Burning fossil fuels It is also a major source of carbon dioxide and other greenhouse gases that lead to global climate change, which the researchers say should further encourage Massachusetts to reduce air pollution and greenhouse gas emissions by shifting switch to cleaner fuels.
“Air pollution harms our environment and young peopleKathryn Wright, the Barr Foundation’s Senior Program Officer for Clean Energy, says these burdens disproportionately impact communities that protect the environment. ”
Health risks from fine particulate air pollution
Fine particulate air pollution is associated with many non-communicable diseases in adultsincluding cardiovascular disease, stroke, lung cancer and diabetes. In infants and children, air pollution increases the risk of premature birth, low birth weight, stillbirth, impaired lung development, and asthma.
“All of these adverse health effects occurred at levels of fine particulate matter pollution well below the US Environmental Protection Agency’s current annual standard of 12 micrograms per cubic meter,” Landrigan said. . “So even for a state like Massachusetts that registers below that standard, Air pollution is a formidable public health threat that urgently needs to be addressed. “
Ways to reduce air pollution
The report recommends the following solutions:
- City and town officials should convert their fleets to electric vehicles, install solar panels on public buildings, offer incentives to buy green electricity, ban gas hooks in new construction, and amend regulations building standards to increase energy efficiency.

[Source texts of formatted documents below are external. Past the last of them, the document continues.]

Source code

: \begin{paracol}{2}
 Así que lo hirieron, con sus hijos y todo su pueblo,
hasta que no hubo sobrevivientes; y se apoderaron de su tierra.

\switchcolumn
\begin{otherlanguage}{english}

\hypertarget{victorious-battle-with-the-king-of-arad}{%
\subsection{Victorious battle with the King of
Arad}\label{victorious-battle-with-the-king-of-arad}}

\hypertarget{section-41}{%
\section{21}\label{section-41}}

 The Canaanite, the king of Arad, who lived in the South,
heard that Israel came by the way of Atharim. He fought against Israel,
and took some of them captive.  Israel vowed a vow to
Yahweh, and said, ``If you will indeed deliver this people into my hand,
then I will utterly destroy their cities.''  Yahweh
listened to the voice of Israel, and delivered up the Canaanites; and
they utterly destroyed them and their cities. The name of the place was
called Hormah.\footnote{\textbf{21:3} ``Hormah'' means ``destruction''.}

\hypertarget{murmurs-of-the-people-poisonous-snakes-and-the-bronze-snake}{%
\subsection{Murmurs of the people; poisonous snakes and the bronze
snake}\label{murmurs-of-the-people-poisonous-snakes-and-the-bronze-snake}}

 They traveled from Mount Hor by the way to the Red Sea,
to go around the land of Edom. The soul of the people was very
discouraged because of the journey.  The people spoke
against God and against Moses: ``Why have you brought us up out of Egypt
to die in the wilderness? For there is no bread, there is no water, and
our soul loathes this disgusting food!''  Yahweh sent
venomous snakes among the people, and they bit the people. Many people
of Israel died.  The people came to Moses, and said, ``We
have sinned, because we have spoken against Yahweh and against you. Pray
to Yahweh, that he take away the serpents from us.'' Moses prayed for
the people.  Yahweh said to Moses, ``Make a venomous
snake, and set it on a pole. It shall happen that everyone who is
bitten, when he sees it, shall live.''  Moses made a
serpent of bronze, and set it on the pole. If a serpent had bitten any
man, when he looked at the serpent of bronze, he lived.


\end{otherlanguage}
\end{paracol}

- Massachusetts authorities must urge the US Environmental Protection Agency to tighten federal air quality standards for fine particulate pollution to better protect health. It is unacceptable that pollution can cause illness and premature death in Massachusetts residents to the extent legally permissible.
- Massachusetts must set goals and timetables to reduce air pollution emissions.

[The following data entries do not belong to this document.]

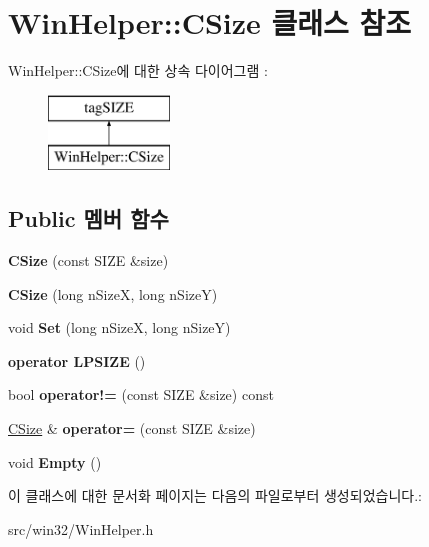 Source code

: \hypertarget{class_win_helper_1_1_c_size}{}\section{Win\+Helper\+:\+:C\+Size 클래스 참조}
\label{class_win_helper_1_1_c_size}
Win\+Helper\+:\+:C\+Size에 대한 상속 다이어그램 \+: \begin{figure}[H]
\begin{center}
\leavevmode
\includegraphics[height=2.000000cm]{class_win_helper_1_1_c_size}
\end{center}
\end{figure}
\subsection*{Public 멤버 함수}
\begin{DoxyCompactItemize}
\item 
\mbox{\label{class_win_helper_1_1_c_size_a1029bcc5ddd408e57f98841d286396f9}} 
{\bfseries C\+Size} (const S\+I\+ZE \&size)
\item 
\mbox{\label{class_win_helper_1_1_c_size_a69f59e4395efcfabd5ab7b6c3f212fce}} 
{\bfseries C\+Size} (long n\+SizeX, long n\+SizeY)
\item 
\mbox{\label{class_win_helper_1_1_c_size_a05bf66bfb3fdc5d19da8630983640e5c}} 
void {\bfseries Set} (long n\+SizeX, long n\+SizeY)
\item 
\mbox{\label{class_win_helper_1_1_c_size_a44e73f4780871e2980e00c9666de3fb9}} 
{\bfseries operator L\+P\+S\+I\+ZE} ()
\item 
\mbox{\label{class_win_helper_1_1_c_size_a745dfa0f95195b3120b6aba2f2346d93}} 
bool {\bfseries operator!=} (const S\+I\+ZE \&size) const
\item 
\mbox{\label{class_win_helper_1_1_c_size_a16db5b403ae9c1b8aaff262dba25c5aa}} 
\mbox{\hyperlink{class_win_helper_1_1_c_size}{C\+Size}} \& {\bfseries operator=} (const S\+I\+ZE \&size)
\item 
\mbox{\label{class_win_helper_1_1_c_size_a8ee92c406fa48d19ceaf5709d372126c}} 
void {\bfseries Empty} ()
\end{DoxyCompactItemize}


이 클래스에 대한 문서화 페이지는 다음의 파일로부터 생성되었습니다.\+:\begin{DoxyCompactItemize}
\item 
src/win32/Win\+Helper.\+h\end{DoxyCompactItemize}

- The Massachusetts Department of Environmental Protection (DEP) must add more air monitoring stations with a preference for placing monitors in economically disadvantaged and socially vulnerable communities.
- DEP is required to publish an open source air pollution emissions inventory, which is updated annually
- The Massachusetts Department of Public Health must create an open-access dashboard on pollution-related morbidity and mortality in each county, city, and town in the Commonwealth.

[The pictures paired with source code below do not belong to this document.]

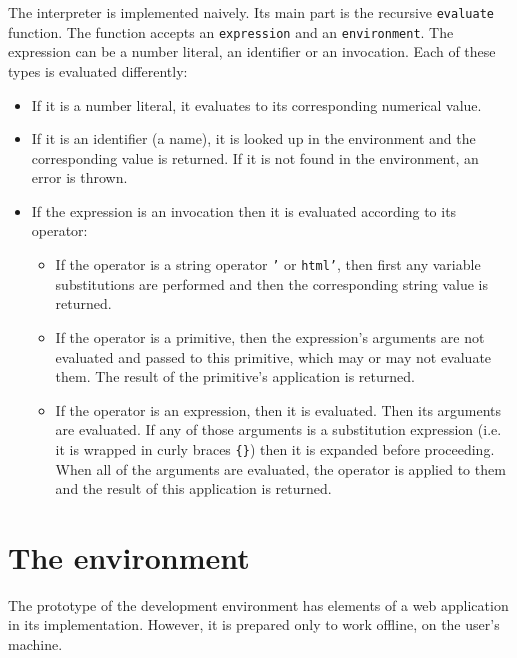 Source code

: The interpreter is implemented naively. Its main part is the recursive \texttt{evaluate} function. The function accepts an \texttt{expression} and an \texttt{environment}. The expression can be a number literal, an identifier or an invocation. Each of these types is evaluated differently:
\begin{itemize}
\item If it is a number literal, it evaluates to its corresponding numerical value.

\item If it is an identifier (a name), it is looked up in the environment and the corresponding value is returned. If it is not found in the environment, an error is thrown.

\item If the expression is an invocation then it is evaluated according to its operator:
\begin{itemize}
\item If the operator is a string operator \texttt{'} or \texttt{html'}, then first any variable substitutions are performed and then the corresponding string value is returned.
\item If the operator is a primitive, then the expression's arguments are not evaluated and passed to this primitive, which may or may not evaluate them. The result of the primitive's application is returned.
\item If the operator is an expression, then it is evaluated. Then its arguments are evaluated. If any of those arguments is a substitution expression (i.e. it is wrapped in curly braces \texttt{\{\}}) then it is expanded before proceeding. When all of the arguments are evaluated, the operator is applied to them and the result of this application is returned.
\end{itemize}
\end{itemize}   


\section{The environment}
The prototype of the development environment has elements of a web application in its implementation. However, it is prepared only to work offline, on the user's machine.

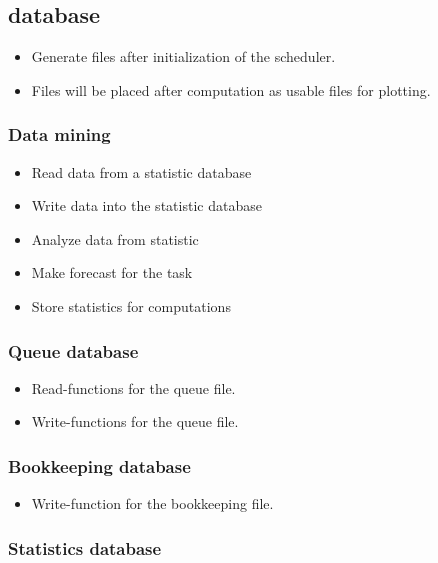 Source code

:{	\subsection{database}
	
		\begin{itemize}
			\item Generate files after initialization of the scheduler.
			\item Files will be placed after computation as usable files for plotting.
		\end{itemize}
		
		\subsubsection{Data mining}
	
			\begin{itemize}
				\item Read data from a statistic database
				\item Write data into the statistic database
				\item Analyze data from statistic
				\item Make forecast for the task
				\item Store statistics for computations
			\end{itemize}
	
		\subsubsection{Queue database}
	
			\begin{itemize}
				\item Read-functions for the queue file.
				\item Write-functions for the queue file.
			\end{itemize}
		
		\subsubsection{Bookkeeping database}
	
			\begin{itemize}
				\item Write-function for the bookkeeping file.
			\end{itemize}
	
		\subsubsection{Statistics database}
	
}
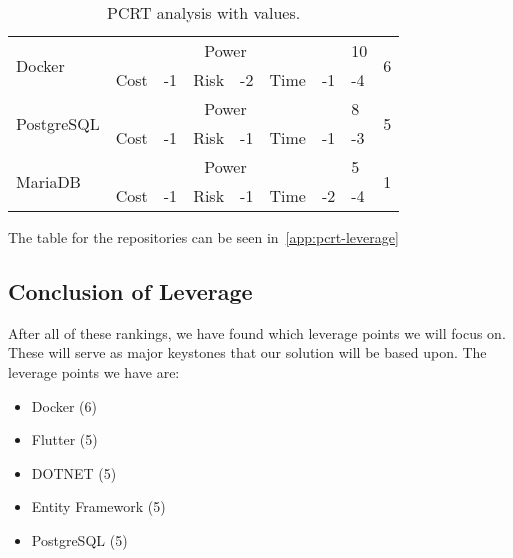 \begin{table}[h]
{\begin{tabular}{|l|l|l|l|l|l|l|l|c|l|}
    \multirow{2}{*}{Docker} & \multicolumn{6}{c|}{Power} & 10 & \multicolumn{2}{c|}{\multirow{2}{*}{6}} \\ \cline{2-8}
     & Cost & -1 & Risk & -2 & Time & -1 & -4 & \multicolumn{2}{c|}{} \\ \hline
    \multirow{2}{*}{PostgreSQL} & \multicolumn{6}{c|}{Power} & 8 & \multicolumn{2}{c|}{\multirow{2}{*}{5}} \\ \cline{2-8}
     & Cost & -1 & Risk & -1 & Time & -1 & -3 & \multicolumn{2}{c|}{} \\ \hline
    \multirow{2}{*}{MariaDB} & \multicolumn{6}{c|}{Power} & 5 & \multicolumn{2}{c|}{\multirow{2}{*}{1}} \\ \cline{2-8}
     & Cost & -1 & Risk & -1 & Time & -2 & -4 & \multicolumn{2}{c|}{} \\ \hline
    \end{tabular}
    }
    \caption{PCRT analysis with values.}
    \label{tab:pcrt-technologies-leverage}
\end{table}

The table for the repositories can be seen in~\autoref{app:pcrt-leverage}

\subsection{Conclusion of Leverage}
After all of these rankings, we have found which leverage points we will focus on.
These will serve as major keystones that our solution will be based upon.
The leverage points we have are: 

\begin{itemize}
    \item Docker (6)
    \item Flutter (5)
    \item DOTNET (5)
    \item Entity Framework (5)
    \item PostgreSQL (5)
\end{itemize}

- Massachusetts and the United States must recognize the significant health and environmental impacts of natural gas and reduce reliance on gas for electricity generation and heating.
- Massachusetts and the United States must accelerate the transition from fossil fuels to wind and solar power by encouraging renewable energy and ending tax breaks and government subsidies for the fuel industry. fossil material.